Where did the story idea come from/process

“How do you come up with your ideas?” That’s a question I get a lot, and it’s a fair one. I do, in fact, have a lot of ideas.

Boy, for my first book, A Man of His Word, I had a great answer to that question. I’d been raking leaves and had this vision of a cowboy who gets his hat shot off by an Indian princess who rides out of the woods wearing a buckskin dress. True, it took another seven months before a plot that could fit that opener materialized, but still—it made a great story. An idea comes to the unsuspecting author, unbidden, magical—just waiting to be told.

It’s all very mystical, isn’t it?

So here we are, back again, this time with my second book, A Man of Privilege. And man, I wish I had a great, author-communing-with-the-Muse story to tell you.

But I don’t.

This time, I can safely say that I hadn’t even considered James Carlson as a hero. Yes, he was handsome and yes, he was authoritative, but to me, he was a resolution to a problem. It wasn’t until my editor, the awesome Stacy Boyd, read the whole book and emailed me notes. The very last thing she said was, “Loved the ending! Would love to see books for Carlson and Yellow Bird.”

(An aside: Thomas Yellow Bird, the Lakota FBI agent who lurks throughout two books? Yeah, I’d written him specifically to be a future romance hero. So far, his story has proven to be slightly elusive. Damned sneaky FBI agents. So freaking hard to read!)

She’d like to see a story for Carlson. And I had absolutely no story for him.

But this is where the weird part of being an author kicks in. I swear, it wasn’t more than an hour of caffeine-fueled brainstorming (so named because it feels like my brain is storming) that I knew Carlson would meet a former hooker who had cleaned up her act and that she would turn his whole world upside down. I already had the basics of his personality and history laid out. I just needed to shake him up.

So I did. The result, A Man of Privilege, was a wild ride to write, and I think it’s an even wilder ride to read.

So what do you think? Is it best to wait for inspiration to strike, or is it best to get an assignment? I’m giving away a copy of A Man of Privilege to one lucky person who answers that question! Plus—bonus—every week I’m giving away one of these handcrafted (by me!) book necklaces from everyone who commented throughout the week! Check the Authorial Moms blog every Sunday to see if you were the winner!

A Man of Privilege by Sarah Anderson

She isn’t what he expected.

Blue-blood lawyer James Carlson is working on the case of his life.  After winning this trial, his career will be set.  He won’t let anything…or anyone… alter his course.  Then he meets his witness.

Maggie Eagle Heart makes him question everything–his family, his goals, his future. Because she’s the one woman he wants, and she’s the one woman who is completely off limits. Yet even as he struggles to keep their relationship all about business, he can’t deny the attraction is mutual–and irresistible.

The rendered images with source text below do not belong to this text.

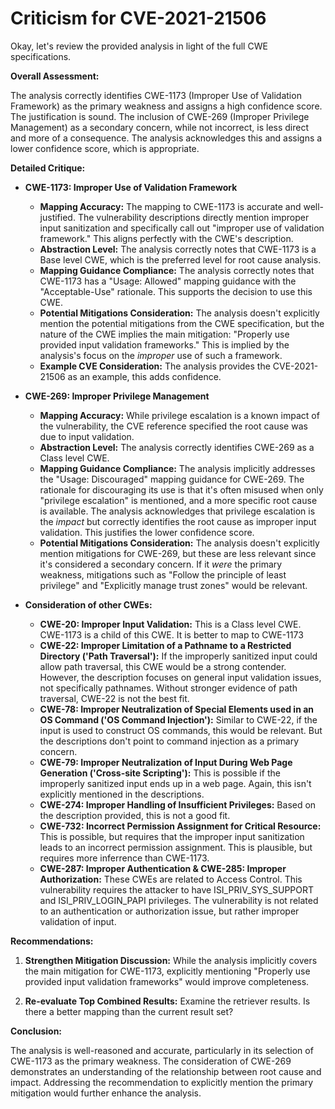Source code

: # Criticism for CVE-2021-21506

Okay, let's review the provided analysis in light of the full CWE specifications.

**Overall Assessment:**

The analysis correctly identifies CWE-1173 (Improper Use of Validation Framework) as the primary weakness and assigns a high confidence score. The justification is sound. The inclusion of CWE-269 (Improper Privilege Management) as a secondary concern, while not incorrect, is less direct and more of a consequence. The analysis acknowledges this and assigns a lower confidence score, which is appropriate.

**Detailed Critique:**

*   **CWE-1173: Improper Use of Validation Framework**

    *   **Mapping Accuracy:**  The mapping to CWE-1173 is accurate and well-justified. The vulnerability descriptions directly mention improper input sanitization and specifically call out "improper use of validation framework."  This aligns perfectly with the CWE's description.
    *   **Abstraction Level:**  The analysis correctly notes that CWE-1173 is a Base level CWE, which is the preferred level for root cause analysis.
    *   **Mapping Guidance Compliance:** The analysis correctly notes that CWE-1173 has a "Usage: Allowed" mapping guidance with the "Acceptable-Use" rationale. This supports the decision to use this CWE.
    *   **Potential Mitigations Consideration:**  The analysis doesn't explicitly mention the potential mitigations from the CWE specification, but the nature of the CWE implies the main mitigation:  "Properly use provided input validation frameworks."  This is implied by the analysis's focus on the *improper* use of such a framework.
    *   **Example CVE Consideration:** The analysis provides the CVE-2021-21506 as an example, this adds confidence.

*   **CWE-269: Improper Privilege Management**

    *   **Mapping Accuracy:** While privilege escalation is a known impact of the vulnerability, the CVE reference specified the root cause was due to input validation.
    *   **Abstraction Level:**  The analysis correctly identifies CWE-269 as a Class level CWE.
    *   **Mapping Guidance Compliance:** The analysis implicitly addresses the "Usage: Discouraged" mapping guidance for CWE-269. The rationale for discouraging its use is that it's often misused when only "privilege escalation" is mentioned, and a more specific root cause is available.  The analysis acknowledges that privilege escalation is the *impact* but correctly identifies the root cause as improper input validation. This justifies the lower confidence score.
    *   **Potential Mitigations Consideration:** The analysis doesn't explicitly mention mitigations for CWE-269, but these are less relevant since it's considered a secondary concern. If it *were* the primary weakness, mitigations such as "Follow the principle of least privilege" and "Explicitly manage trust zones" would be relevant.

*   **Consideration of other CWEs:**

    *   **CWE-20: Improper Input Validation:** This is a Class level CWE. CWE-1173 is a child of this CWE. It is better to map to CWE-1173
    *   **CWE-22: Improper Limitation of a Pathname to a Restricted Directory ('Path Traversal'):** If the improperly sanitized input could allow path traversal, this CWE would be a strong contender. However, the description focuses on general input validation issues, not specifically pathnames. Without stronger evidence of path traversal, CWE-22 is not the best fit.
    *   **CWE-78: Improper Neutralization of Special Elements used in an OS Command ('OS Command Injection'):**  Similar to CWE-22, if the input is used to construct OS commands, this would be relevant. But the descriptions don't point to command injection as a primary concern.
    *   **CWE-79: Improper Neutralization of Input During Web Page Generation ('Cross-site Scripting'):**  This is possible if the improperly sanitized input ends up in a web page. Again, this isn't explicitly mentioned in the descriptions.
    *   **CWE-274: Improper Handling of Insufficient Privileges:** Based on the description provided, this is not a good fit.
    *   **CWE-732: Incorrect Permission Assignment for Critical Resource:** This is possible, but requires that the improper input sanitization leads to an incorrect permission assignment. This is plausible, but requires more inferrence than CWE-1173.
    *   **CWE-287: Improper Authentication & CWE-285: Improper Authorization:** These CWEs are related to Access Control. This vulnerability requires the attacker to have ISI_PRIV_SYS_SUPPORT and ISI_PRIV_LOGIN_PAPI privileges. The vulnerability is not related to an authentication or authorization issue, but rather improper validation of input.

**Recommendations:**

1.  **Strengthen Mitigation Discussion:**  While the analysis implicitly covers the main mitigation for CWE-1173, explicitly mentioning "Properly use provided input validation frameworks" would improve completeness.

2.  **Re-evaluate Top Combined Results:** Examine the retriever results. Is there a better mapping than the current result set?

**Conclusion:**

The analysis is well-reasoned and accurate, particularly in its selection of CWE-1173 as the primary weakness. The consideration of CWE-269 demonstrates an understanding of the relationship between root cause and impact. Addressing the recommendation to explicitly mention the primary mitigation would further enhance the analysis.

James has always done what is expected of him…until now.

About Sarah:

Award-winning author Sarah M. Anderson may live east of the Mississippi River, but her heart lies out west on the Great Plains. With a lifelong love of horses and two history teachers for parents, it wasn’t long before her characters found themselves out in South Dakota among the Lakota Sioux.  She loves to put people from two different worlds into new situations and to see how their backgrounds and cultures take them someplace they never thought they’d go.

When not helping out at school or walking her rescue dogs, Sarah spends her days having conversations with imaginary cowboys and American Indians, all of which is surprisingly well-tolerated by her wonderful husband and son.

This post is brought to you as part of the A Man of Privilege/Distinction Blog Tour.  For a complete tour schedule and rules, visit www.sarahmanderson.com. Comments on this blog will be entered to win a signed copy of A Man of Privilege.

Next tour stop is July 14: Wild & Wicked Cowboys

<http://wildandwickedcowboys.wordpress.com/>

A Man of Privilege is available! Visit your favorite bookseller, at Amazon, or for the Nook.

 

9 comments to Feature Friday Welcomes Sarah M. Anderson

  • Heather McKenna

    I guess if you are assigned to do it you have no choice. Looks kike both ways worked out for you. Make sure you do not do a book about very hairy men though,lol.

  • You don’t like hairy men, Heather? *grin*

  • Heather McKenna

    I really should proofread before I send things. GEESH!! I do not like hairy men. I am pretty sure you agree to disagree on this all of the time. LOL That is why I like you so much. :-)

  • That’s a good question for anyone working on a writing career. It’s tempting to wait for creative inspiration to strike, but can be difficult to make progress that way! I am a freelance journalist in addition to my creative writing, so that journalist part of me craves an assignment. It’s a fun challenge! But, meanwhile, it’s good to keep some free time available so when inspiration DOES strike, you aren’t too swamped with assignments to use it.

  • Dana,

    You’re so right–if life were perfect, we’d all just sit around and wait for the Muse to kick it into gear! But alas. Sometimes, an assignment works great!

  • Tough question. My current WIP was inspired by, of all things, the Yankee Candle website. The scent descriptions transported me back to Texas and a new book came about. Other times, I enjoy the challenge of an assignment. It’s a different thought process and has me off in another direction. As and author, I have to say a healthy mix of both. :)

  • Dana, you were the winner of A Man of Privilege! Email me at message AT sarahmanderson DOT com! Thanks!

  • Robert Burns

    If we’re to answer your challenge question. I have to say both. Inspiration does play a very good role in building and creating things but I have to also admit that necessity also plays a big part. There are times that inspiration comes but necessity own and the other way around. Sometimes, both come at once and they can mix together. To cut the story short, I have to say that I have to pick both.